Magistrado ponente: Eugenio Fernández Carlier

Decreto 2591 de 1991Ley 1121 de 2006Ley 906 de 2004

República de Colombia Corte Suprema de Justicia Radicado Nº 82862 LUZ LUCERO CÁRDENAS LESMES Impugnación CORTE SUPREMA DE JUSTICIA SALA DE CASACIÓN PENAL SALA DE DECISIÓN DE TUTELAS EUGENIO FERNÁNDEZ CARLIER Magistrado Ponente STP16034-2015 Radicación Nº 82862 (Aprobado mediante Acta Nº 411) Bogotá D.C., diecisiete (17) de noviembre de dos mil quince (2015).

Se pronuncia la Sala acerca de la impugnación formulada por LUZ LUCERO CÁRDENAS LESMES, contra el fallo de 15 de septiembre de 2015 a través del cual, la Sala de Decisión Penal del Tribunal Superior de Ibagué, amparó su derecho fundamental al debido proceso, vulnerado por el Juzgado Tercero de Ejecución de Penas y Medidas de Seguridad de Descongestión y el Centro de Servicios del Sistema Penal Acusatorio de dicha ciudad, actuación que involucró al Juzgado Primero Penal del Circuito Especializado del citado Distrito.

ANTECEDENTES Fueron narrados por el Tribunal de Ibagué de la siguiente manera: Se colige del escrito de tutela que la accionante considera vulnerados sus derechos fundamentales, habida cuenta que deprecó ante el Juzgado que vigila la ejecución de la condena que le fue impuesta, la libertad condicional, prisión domiciliaria y permiso de 72 horas, solicitudes que le fueron negadas bajo el argumento de la expresa prohibición de la Ley 1121 de 2006 al haber sido condena por el punible de extorsión en la modalidad de tentativa.

Refiere la actora que interpuso recurso de apelación en contra de las mencionadas decisiones desfavorables, conociendo la alzada el Juzgado 1º Penal del Circuito Especializado de Ibagué respecto de la libertad condicional y de la prisión domiciliaria, por ser el despacho de conocimiento que emitió fallo condenatorio en su contra bajo los parámetros de la Ley 906 de 2004.

Indica que la decisión que hubiese tomada dicha autoridad frente a su apelación nunca le fue notificada, por lo que desconoce la misma. En lo que respecta al recurso de apelación contra la decisión que le negó el permiso de 72 horas, refiere que tampoco le ha sido notificada decisión alguna a pesar de haber transcurrido más de siete meses de haber interpuesto la alzada.

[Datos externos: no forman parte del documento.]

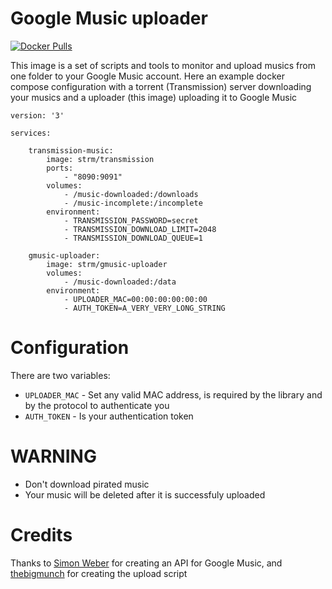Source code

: # Google Music uploader

[![Docker Pulls](https://img.shields.io/docker/pulls/strm/gmusic-uploader.svg?style=plastic)](https://hub.docker.com/r/strm/gmusic-uploader/)

This image is a set of scripts and tools to monitor and upload musics from one folder to your Google Music account. Here an example docker compose configuration with a torrent (Transmission) server downloading your musics and a uploader (this image) uploading it to Google Music

```
version: '3'

services:

    transmission-music:
        image: strm/transmission
		ports:
			- "8090:9091"
        volumes:
            - /music-downloaded:/downloads
            - /music-incomplete:/incomplete
        environment:
            - TRANSMISSION_PASSWORD=secret
            - TRANSMISSION_DOWNLOAD_LIMIT=2048
            - TRANSMISSION_DOWNLOAD_QUEUE=1

	gmusic-uploader:
		image: strm/gmusic-uploader
		volumes:
			- /music-downloaded:/data
		environment:
			- UPLOADER_MAC=00:00:00:00:00:00
			- AUTH_TOKEN=A_VERY_VERY_LONG_STRING
```

# Configuration

There are two variables:

  * `UPLOADER_MAC` - Set any valid MAC address, is required by the library and by the protocol to authenticate you
  * `AUTH_TOKEN` - Is your authentication token

# WARNING

  * Don't download pirated music
  * Your music will be deleted after it is successfuly uploaded

# Credits

Thanks to [Simon Weber](https://github.com/simon-weber/gmusicapi) for creating an API for Google Music, and [thebigmunch](https://github.com/thebigmunch/gmusicapi-scripts) for creating the upload script
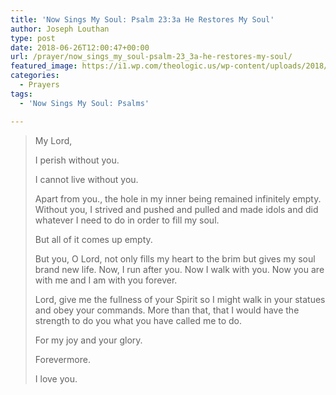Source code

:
 ```yaml
---
title: 'Now Sings My Soul: Psalm 23:3a He Restores My Soul'
author: Joseph Louthan
type: post
date: 2018-06-26T12:00:47+00:00
url: /prayer/now_sings_my_soul-psalm-23_3a-he-restores-my-soul/
featured_image: https://i1.wp.com/theologic.us/wp-content/uploads/2018/06/Tulip-Spring-Green-2_x2000_crop_center.jpg?resize=825%2C510
categories:
  - Prayers
tags:
  - 'Now Sings My Soul: Psalms'

---
```

> <p class="p1">
>   My Lord,
> </p>
> 
> <p class="p1">
>   I perish without you.
> </p>
> 
> <p class="p1">
>   I cannot live without you.
> </p>
> 
> <p class="p1">
>   Apart from you., the hole in my inner being remained infinitely empty. Without you, I strived and pushed and pulled and made idols and did whatever I need to do in order to fill my soul.
> </p>
> 
> <p class="p1">
>   But all of it comes up empty.
> </p>
> 
> <p class="p1">
>   But you, O Lord, not only fills my heart to the brim but gives my soul brand new life. Now, I run after you. Now I walk with you. Now you are with me and I am with you forever.
> </p>
> 
> <p class="p1">
>   Lord, give me the fullness of your Spirit so I might walk in your statues and obey your commands. More than that, that I would have the strength to do you what you have called me to do.
> </p>
> 
> <p class="p1">
>   For my joy and your glory.
> </p>
> 
> <p class="p1">
>   Forevermore.
> </p>
> 
> <p class="p1">
>   I love you.
> </p>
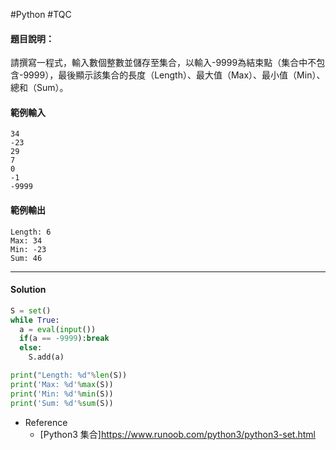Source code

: #Python #TQC 
#### 題目說明：

請撰寫一程式，輸入數個整數並儲存至集合，以輸入-9999為結束點（集合中不包含-9999），最後顯示該集合的長度（Length）、最大值（Max）、最小值（Min）、總和（Sum）。

#### 範例輸入

```
34
-23
29
7
0
-1
-9999
```

#### 範例輸出

```
Length: 6
Max: 34
Min: -23
Sum: 46
```

---
#### Solution
```python linenums="1"
S = set()
while True:
  a = eval(input())
  if(a == -9999):break
  else:
    S.add(a)

print("Length: %d"%len(S))
print('Max: %d'%max(S))
print('Min: %d'%min(S))
print('Sum: %d'%sum(S))
```
- Reference
	- [Python3 集合]https://www.runoob.com/python3/python3-set.html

Solicita como pretensiones que por vía de tutela se le conceda la libertad condicional, la prisión domiciliaria y el permiso de 72 horas, pues pone de presente un caso similar decidido a favor de otra interna condenada por el delito de extorsión a quien sí le concedieron los beneficios incoados. TRÁMITE DE LA ACCIÓN Avocado el conocimiento del asunto la Sala Penal del Tribunal de Ibagué ordenó correr traslado de la demanda a las autoridades accionadas para que ejercieran el derecho de contradicción, obteniendo como respuestas, las siguientes: 1.

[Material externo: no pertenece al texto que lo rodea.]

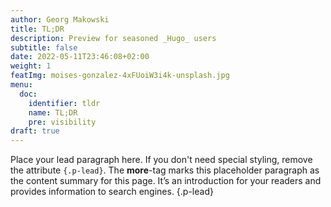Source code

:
 ```yaml
---
author: Georg Makowski
title: TL;DR
description: Preview for seasoned _Hugo_ users
subtitle: false
date: 2022-05-11T23:46:08+02:00 
weight: 1
featImg: moises-gonzalez-4xFUoiW3i4k-unsplash.jpg
menu:
  doc:
    identifier: tldr
    name: TL;DR
    pre: visibility
draft: true
---
```


Place your lead paragraph here. If you don't need special styling, remove the attribute `{.p-lead}`. The **more**-tag marks this placeholder paragraph as the content summary for this page. It’s an introduction for your readers and provides information to search engines. 
{.p-lead} <!--more-->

El Titular del Juzgado Primero Penal del Circuito Especializado de Ibagué dijo no haber vulnerado derecho fundamental de la accionante, como quiera que mediante providencia del 19 de mayo de 2015 se confirmaron los autos emitidos por el Juzgado Tercero de Ejecución de Penas de la ciudad, que le negaron la libertad condicional y la prisión domiciliaria, oportunidad en que se precisó además que no tenía competencia para resolver la alzada que igualmente le negó el beneficio administrativo del permiso de 72 horas.

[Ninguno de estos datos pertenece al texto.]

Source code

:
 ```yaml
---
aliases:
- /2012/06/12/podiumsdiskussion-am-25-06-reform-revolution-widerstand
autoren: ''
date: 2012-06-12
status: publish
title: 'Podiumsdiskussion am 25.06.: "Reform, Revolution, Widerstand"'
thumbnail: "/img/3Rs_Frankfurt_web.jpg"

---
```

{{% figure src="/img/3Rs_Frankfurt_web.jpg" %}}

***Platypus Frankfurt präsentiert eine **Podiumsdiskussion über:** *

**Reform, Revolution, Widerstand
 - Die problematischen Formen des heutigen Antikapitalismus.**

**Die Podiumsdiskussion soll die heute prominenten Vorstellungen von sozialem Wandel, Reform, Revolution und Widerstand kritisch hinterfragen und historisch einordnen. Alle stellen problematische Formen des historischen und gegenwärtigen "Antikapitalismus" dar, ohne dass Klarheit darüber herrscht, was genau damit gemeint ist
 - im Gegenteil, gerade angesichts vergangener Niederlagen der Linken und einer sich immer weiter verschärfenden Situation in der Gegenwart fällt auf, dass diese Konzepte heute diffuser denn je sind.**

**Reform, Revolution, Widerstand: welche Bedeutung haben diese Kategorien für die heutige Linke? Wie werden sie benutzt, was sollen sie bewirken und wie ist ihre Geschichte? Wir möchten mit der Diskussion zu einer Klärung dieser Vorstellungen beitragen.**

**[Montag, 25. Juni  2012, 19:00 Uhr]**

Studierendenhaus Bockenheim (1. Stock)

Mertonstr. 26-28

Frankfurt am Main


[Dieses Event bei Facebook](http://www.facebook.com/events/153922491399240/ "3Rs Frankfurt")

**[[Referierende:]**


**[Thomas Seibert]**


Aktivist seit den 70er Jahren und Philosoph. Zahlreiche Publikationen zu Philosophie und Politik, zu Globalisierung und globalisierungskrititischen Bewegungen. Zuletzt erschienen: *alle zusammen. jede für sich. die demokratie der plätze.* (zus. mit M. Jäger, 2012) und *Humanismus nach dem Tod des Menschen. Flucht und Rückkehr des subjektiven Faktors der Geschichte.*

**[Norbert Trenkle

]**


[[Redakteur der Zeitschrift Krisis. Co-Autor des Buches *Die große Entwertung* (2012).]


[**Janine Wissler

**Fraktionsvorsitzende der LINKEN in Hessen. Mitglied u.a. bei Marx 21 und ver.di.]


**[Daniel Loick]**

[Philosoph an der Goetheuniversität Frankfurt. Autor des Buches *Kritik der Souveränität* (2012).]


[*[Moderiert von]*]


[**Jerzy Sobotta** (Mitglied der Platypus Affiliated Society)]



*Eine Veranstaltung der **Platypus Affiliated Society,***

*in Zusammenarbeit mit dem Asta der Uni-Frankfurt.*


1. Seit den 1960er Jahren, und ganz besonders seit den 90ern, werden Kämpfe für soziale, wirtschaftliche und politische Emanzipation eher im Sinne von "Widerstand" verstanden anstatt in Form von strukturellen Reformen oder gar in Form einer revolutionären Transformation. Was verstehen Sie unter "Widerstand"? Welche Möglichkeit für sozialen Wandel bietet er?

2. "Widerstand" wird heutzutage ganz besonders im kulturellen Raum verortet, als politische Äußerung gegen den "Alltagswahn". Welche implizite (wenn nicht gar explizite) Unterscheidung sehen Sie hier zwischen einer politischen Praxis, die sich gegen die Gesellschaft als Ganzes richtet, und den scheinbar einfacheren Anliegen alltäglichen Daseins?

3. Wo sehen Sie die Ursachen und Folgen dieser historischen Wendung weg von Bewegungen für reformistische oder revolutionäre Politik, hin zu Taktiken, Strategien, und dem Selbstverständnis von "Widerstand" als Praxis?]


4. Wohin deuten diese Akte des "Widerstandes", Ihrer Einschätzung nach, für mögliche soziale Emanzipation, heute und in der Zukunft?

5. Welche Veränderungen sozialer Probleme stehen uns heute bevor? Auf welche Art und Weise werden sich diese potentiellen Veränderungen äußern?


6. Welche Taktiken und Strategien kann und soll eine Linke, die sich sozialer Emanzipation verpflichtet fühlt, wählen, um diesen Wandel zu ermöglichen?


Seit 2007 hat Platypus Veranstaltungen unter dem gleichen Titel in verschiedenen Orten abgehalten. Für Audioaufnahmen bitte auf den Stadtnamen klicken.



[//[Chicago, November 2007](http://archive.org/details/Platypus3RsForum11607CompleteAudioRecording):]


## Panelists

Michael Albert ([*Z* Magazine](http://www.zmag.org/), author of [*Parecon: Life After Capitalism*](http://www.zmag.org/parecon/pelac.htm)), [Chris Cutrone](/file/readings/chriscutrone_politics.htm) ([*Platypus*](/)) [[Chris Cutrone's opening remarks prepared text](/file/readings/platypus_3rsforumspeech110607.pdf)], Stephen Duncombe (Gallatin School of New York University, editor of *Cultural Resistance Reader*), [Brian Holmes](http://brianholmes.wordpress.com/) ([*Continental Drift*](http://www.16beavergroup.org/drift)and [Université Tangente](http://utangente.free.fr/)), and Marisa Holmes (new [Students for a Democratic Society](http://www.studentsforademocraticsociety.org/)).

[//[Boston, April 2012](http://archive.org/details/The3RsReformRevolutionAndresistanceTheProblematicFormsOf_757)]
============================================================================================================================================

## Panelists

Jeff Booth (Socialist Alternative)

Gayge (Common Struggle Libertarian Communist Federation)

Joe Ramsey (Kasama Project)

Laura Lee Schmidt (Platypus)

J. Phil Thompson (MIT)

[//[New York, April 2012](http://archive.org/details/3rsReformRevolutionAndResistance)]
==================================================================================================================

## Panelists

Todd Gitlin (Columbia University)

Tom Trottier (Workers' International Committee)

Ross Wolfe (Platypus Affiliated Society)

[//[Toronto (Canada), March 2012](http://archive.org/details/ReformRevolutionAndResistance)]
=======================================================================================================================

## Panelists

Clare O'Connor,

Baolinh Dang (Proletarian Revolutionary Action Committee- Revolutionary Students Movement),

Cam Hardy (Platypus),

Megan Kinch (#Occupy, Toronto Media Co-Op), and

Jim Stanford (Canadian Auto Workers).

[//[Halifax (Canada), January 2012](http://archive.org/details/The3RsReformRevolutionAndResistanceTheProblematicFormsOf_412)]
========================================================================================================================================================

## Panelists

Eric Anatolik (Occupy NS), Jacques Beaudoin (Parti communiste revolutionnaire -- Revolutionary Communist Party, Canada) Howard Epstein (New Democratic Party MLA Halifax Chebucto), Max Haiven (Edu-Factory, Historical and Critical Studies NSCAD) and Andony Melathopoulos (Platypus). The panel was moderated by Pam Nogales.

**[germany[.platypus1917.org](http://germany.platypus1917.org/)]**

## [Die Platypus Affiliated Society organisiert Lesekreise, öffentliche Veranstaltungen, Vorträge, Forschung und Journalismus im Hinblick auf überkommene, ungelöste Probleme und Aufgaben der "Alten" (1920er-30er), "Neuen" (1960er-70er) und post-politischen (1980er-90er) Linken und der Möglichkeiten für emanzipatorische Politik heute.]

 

Advirtió que mediante oficio 292 del 20 de mayo de 2015 remitió el expediente al Centro de Servicios Judiciales del Sistema Penal Acusatorio para que dieran cumplimiento a la mencionada providencia, notificaran personalmente a la interna y devolvieran el proceso al juzgado de origen. 2. El Juez Tercero de Ejecución de Penas y Medidas de Seguridad de Descongestión de Ibagué solicitó declarar la improcedencia de la acción, como quiera que el Juzgado Primero Penal del Circuito Especializado ya confirmó la negativa a la concesión de la libertad condicional y prisión domiciliaria; además mediante auto del 9 de septiembre de 2015 se concedió el recurso de apelación interpuesto contra la negativa que negó el beneficio administrativo de permiso de 72 horas solicitado.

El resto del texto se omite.